# TASK PROMPT:
Which lines of the data below include the string "begin"? Return each of them.

# DATA PROVIDED:
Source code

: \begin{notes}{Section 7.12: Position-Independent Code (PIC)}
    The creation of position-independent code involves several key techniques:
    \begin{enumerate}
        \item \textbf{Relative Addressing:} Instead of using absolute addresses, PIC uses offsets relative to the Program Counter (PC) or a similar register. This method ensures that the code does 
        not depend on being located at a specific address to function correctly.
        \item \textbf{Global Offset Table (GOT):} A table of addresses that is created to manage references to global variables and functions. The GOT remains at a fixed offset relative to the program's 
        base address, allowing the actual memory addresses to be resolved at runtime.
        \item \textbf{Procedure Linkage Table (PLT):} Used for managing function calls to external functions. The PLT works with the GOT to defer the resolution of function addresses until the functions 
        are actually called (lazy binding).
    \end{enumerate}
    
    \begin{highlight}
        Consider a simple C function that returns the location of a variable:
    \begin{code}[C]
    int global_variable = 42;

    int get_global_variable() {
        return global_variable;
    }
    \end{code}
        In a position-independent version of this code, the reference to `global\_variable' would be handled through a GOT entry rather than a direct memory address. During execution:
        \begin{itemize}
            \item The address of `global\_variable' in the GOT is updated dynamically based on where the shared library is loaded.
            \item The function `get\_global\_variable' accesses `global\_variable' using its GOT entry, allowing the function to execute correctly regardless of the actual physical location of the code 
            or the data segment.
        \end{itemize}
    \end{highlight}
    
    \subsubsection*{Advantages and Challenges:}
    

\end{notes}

# ANSWER TO THE EXERCISE:
: \begin{notes}{Section 7.12: Position-Independent Code (PIC)}
    \begin{enumerate}
    \begin{highlight}
    \begin{code}[C]
        \begin{itemize}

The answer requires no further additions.